═══ RECORDS PROVIDED ═══
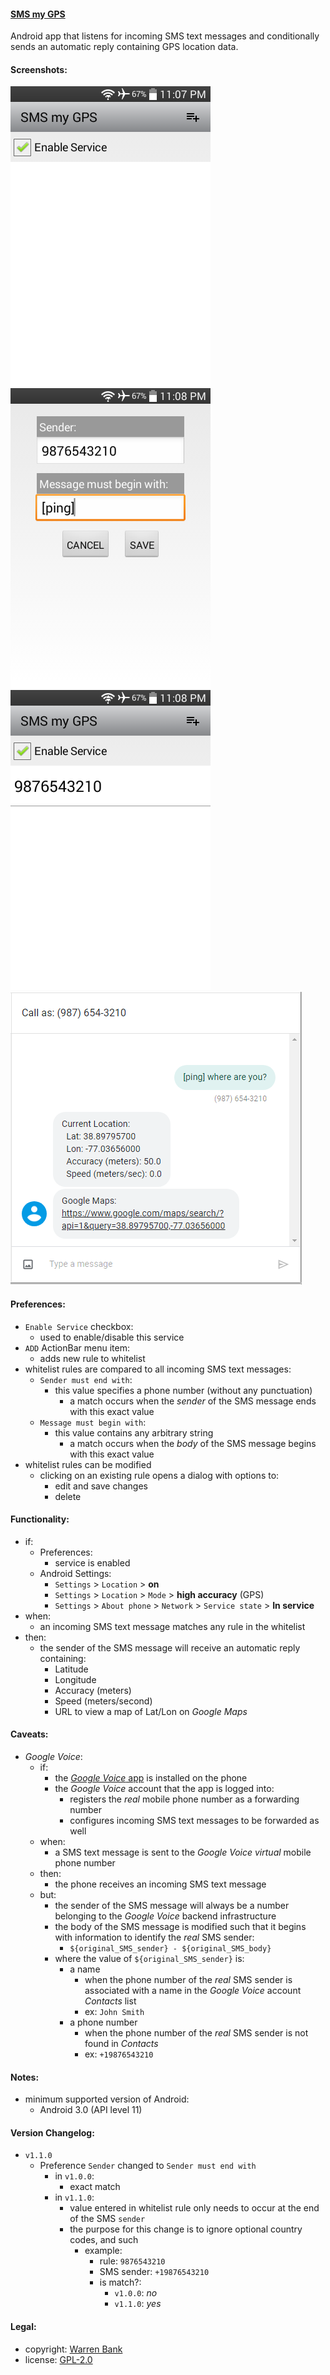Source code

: #### [SMS my GPS](https://github.com/warren-bank/Android-SMS-Automatic-Reply-GPS)

Android app that listens for incoming SMS text messages and conditionally sends an automatic reply containing GPS location data.

#### Screenshots:

![SMS-my-GPS](./screenshots/1-prefs-no-rules-in-whitelist.png)
![SMS-my-GPS](./screenshots/2-prefs-add-new-rule-dialog.png)
![SMS-my-GPS](./screenshots/3-prefs-one-rule-in-whitelist.png)
![SMS-my-GPS](./screenshots/4-usage-SMS-reply.png)

#### Preferences:

* `Enable Service` checkbox:
  * used to enable/disable this service
* `ADD` ActionBar menu item:
  * adds new rule to whitelist
* whitelist rules are compared to all incoming SMS text messages:
  * `Sender must end with`:
    * this value specifies a phone number (without any punctuation)
      * a match occurs when the _sender_ of the SMS message ends with this exact value
  * `Message must begin with`:
    * this value contains any arbitrary string
      * a match occurs when the _body_ of the SMS message begins with this exact value
* whitelist rules can be modified
  * clicking on an existing rule opens a dialog with options to:
    * edit and save changes
    * delete

#### Functionality:

* if:
  * Preferences:
    * service is enabled
  * Android Settings:
    * `Settings` &gt; `Location` &gt; __on__
    * `Settings` &gt; `Location` &gt; `Mode` &gt; __high accuracy__ (GPS)
    * `Settings` &gt; `About phone` &gt; `Network` &gt; `Service state` &gt; __In service__
* when:
  * an incoming SMS text message matches any rule in the whitelist
* then:
  * the sender of the SMS message will receive an automatic reply containing:
    * Latitude
    * Longitude
    * Accuracy (meters)
    * Speed (meters/second)
    * URL to view a map of Lat/Lon on _Google Maps_

#### Caveats:

* _Google Voice_:
  * if:
    * the [_Google Voice_ app](https://play.google.com/store/apps/details?id=com.google.android.apps.googlevoice) is installed on the phone
    * the _Google Voice_ account that the app is logged into:
      * registers the _real_ mobile phone number as a forwarding number
      * configures incoming SMS text messages to be forwarded as well
  * when:
    * a SMS text message is sent to the _Google Voice_ _virtual_ mobile phone number
  * then:
    * the phone receives an incoming SMS text message
  * but:
    * the sender of the SMS message will always be a number belonging to the _Google Voice_ backend infrastructure
    * the body of the SMS message is modified such that it begins with information to identify the _real_ SMS sender:
      * `${original_SMS_sender} - ${original_SMS_body}`
    * where the value of `${original_SMS_sender}` is:
      * a name
        * when the phone number of the _real_ SMS sender is associated with a name in the _Google Voice_ account _Contacts_ list
        * ex: `John Smith`
      * a phone number
        * when the phone number of the _real_ SMS sender is not found in _Contacts_
        * ex: `+19876543210`

#### Notes:

* minimum supported version of Android:
  * Android 3.0 (API level 11)

#### Version Changelog:

* `v1.1.0`
  * Preference `Sender` changed to `Sender must end with`
    * in `v1.0.0`:
      * exact match
    * in `v1.1.0`:
      * value entered in whitelist rule only needs to occur at the end of the SMS `sender`
      * the purpose for this change is to ignore optional country codes, and such
        * example:
          * rule: `9876543210`
          * SMS sender: `+19876543210`
          * is match?:
            * `v1.0.0`: _no_
            * `v1.1.0`: _yes_

#### Legal:

* copyright: [Warren Bank](https://github.com/warren-bank)
* license: [GPL-2.0](https://www.gnu.org/licenses/old-licenses/gpl-2.0.txt)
═══
▶ _ASSIGNMENT_
Leave the pictures out and reproduce all of the records exactly.

▶ _RESULT OF THE EXERCISE_
Source code

: #### [SMS my GPS](https://github.com/warren-bank/Android-SMS-Automatic-Reply-GPS)

Android app that listens for incoming SMS text messages and conditionally sends an automatic reply containing GPS location data.

#### Screenshots:

![SMS-my-GPS](./screenshots/1-prefs-no-rules-in-whitelist.png)
![SMS-my-GPS](./screenshots/2-prefs-add-new-rule-dialog.png)
![SMS-my-GPS](./screenshots/3-prefs-one-rule-in-whitelist.png)
![SMS-my-GPS](./screenshots/4-usage-SMS-reply.png)

#### Preferences:

* `Enable Service` checkbox:
  * used to enable/disable this service
* `ADD` ActionBar menu item:
  * adds new rule to whitelist
* whitelist rules are compared to all incoming SMS text messages:
  * `Sender must end with`:
    * this value specifies a phone number (without any punctuation)
      * a match occurs when the _sender_ of the SMS message ends with this exact value
  * `Message must begin with`:
    * this value contains any arbitrary string
      * a match occurs when the _body_ of the SMS message begins with this exact value
* whitelist rules can be modified
  * clicking on an existing rule opens a dialog with options to:
    * edit and save changes
    * delete

#### Functionality:

* if:
  * Preferences:
    * service is enabled
  * Android Settings:
    * `Settings` &gt; `Location` &gt; __on__
    * `Settings` &gt; `Location` &gt; `Mode` &gt; __high accuracy__ (GPS)
    * `Settings` &gt; `About phone` &gt; `Network` &gt; `Service state` &gt; __In service__
* when:
  * an incoming SMS text message matches any rule in the whitelist
* then:
  * the sender of the SMS message will receive an automatic reply containing:
    * Latitude
    * Longitude
    * Accuracy (meters)
    * Speed (meters/second)
    * URL to view a map of Lat/Lon on _Google Maps_

#### Caveats:

* _Google Voice_:
  * if:
    * the [_Google Voice_ app](https://play.google.com/store/apps/details?id=com.google.android.apps.googlevoice) is installed on the phone
    * the _Google Voice_ account that the app is logged into:
      * registers the _real_ mobile phone number as a forwarding number
      * configures incoming SMS text messages to be forwarded as well
  * when:
    * a SMS text message is sent to the _Google Voice_ _virtual_ mobile phone number
  * then:
    * the phone receives an incoming SMS text message
  * but:
    * the sender of the SMS message will always be a number belonging to the _Google Voice_ backend infrastructure
    * the body of the SMS message is modified such that it begins with information to identify the _real_ SMS sender:
      * `${original_SMS_sender} - ${original_SMS_body}`
    * where the value of `${original_SMS_sender}` is:
      * a name
        * when the phone number of the _real_ SMS sender is associated with a name in the _Google Voice_ account _Contacts_ list
        * ex: `John Smith`
      * a phone number
        * when the phone number of the _real_ SMS sender is not found in _Contacts_
        * ex: `+19876543210`

#### Notes:

* minimum supported version of Android:
  * Android 3.0 (API level 11)

#### Version Changelog:

* `v1.1.0`
  * Preference `Sender` changed to `Sender must end with`
    * in `v1.0.0`:
      * exact match
    * in `v1.1.0`:
      * value entered in whitelist rule only needs to occur at the end of the SMS `sender`
      * the purpose for this change is to ignore optional country codes, and such
        * example:
          * rule: `9876543210`
          * SMS sender: `+19876543210`
          * is match?:
            * `v1.0.0`: _no_
            * `v1.1.0`: _yes_

#### Legal:

* copyright: [Warren Bank](https://github.com/warren-bank)
* license: [GPL-2.0](https://www.gnu.org/licenses/old-licenses/gpl-2.0.txt)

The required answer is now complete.